Your reply should contain only the line with "Footnote text: William" and the lines after it through the end of the data, each written out exactly.

==== SUPPLIED RECORDS ====

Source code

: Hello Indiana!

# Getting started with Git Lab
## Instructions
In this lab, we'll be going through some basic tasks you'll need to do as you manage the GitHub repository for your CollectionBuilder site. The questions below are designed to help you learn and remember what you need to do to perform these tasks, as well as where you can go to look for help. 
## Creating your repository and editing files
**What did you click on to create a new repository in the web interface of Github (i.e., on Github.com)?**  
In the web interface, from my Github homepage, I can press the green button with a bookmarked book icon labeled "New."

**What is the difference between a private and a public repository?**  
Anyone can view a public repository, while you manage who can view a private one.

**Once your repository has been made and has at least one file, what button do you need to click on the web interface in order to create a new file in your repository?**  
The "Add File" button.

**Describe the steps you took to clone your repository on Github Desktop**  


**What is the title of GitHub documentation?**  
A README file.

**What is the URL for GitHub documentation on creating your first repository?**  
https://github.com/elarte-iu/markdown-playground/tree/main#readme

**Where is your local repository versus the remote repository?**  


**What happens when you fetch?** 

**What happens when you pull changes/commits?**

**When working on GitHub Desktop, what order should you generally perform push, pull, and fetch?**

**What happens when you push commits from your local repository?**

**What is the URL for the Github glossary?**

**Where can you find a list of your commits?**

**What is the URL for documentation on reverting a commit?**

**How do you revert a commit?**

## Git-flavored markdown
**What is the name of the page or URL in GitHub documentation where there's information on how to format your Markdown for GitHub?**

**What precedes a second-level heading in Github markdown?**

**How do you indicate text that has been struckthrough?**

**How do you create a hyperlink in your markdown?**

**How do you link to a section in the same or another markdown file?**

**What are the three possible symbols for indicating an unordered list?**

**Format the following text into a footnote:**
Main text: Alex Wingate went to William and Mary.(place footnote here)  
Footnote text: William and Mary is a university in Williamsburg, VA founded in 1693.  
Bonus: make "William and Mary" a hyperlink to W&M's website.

====

▸ TASK ANSWER
Footnote text: William and Mary is a university in Williamsburg, VA founded in 1693.  
Bonus: make "William and Mary" a hyperlink to W&M's website.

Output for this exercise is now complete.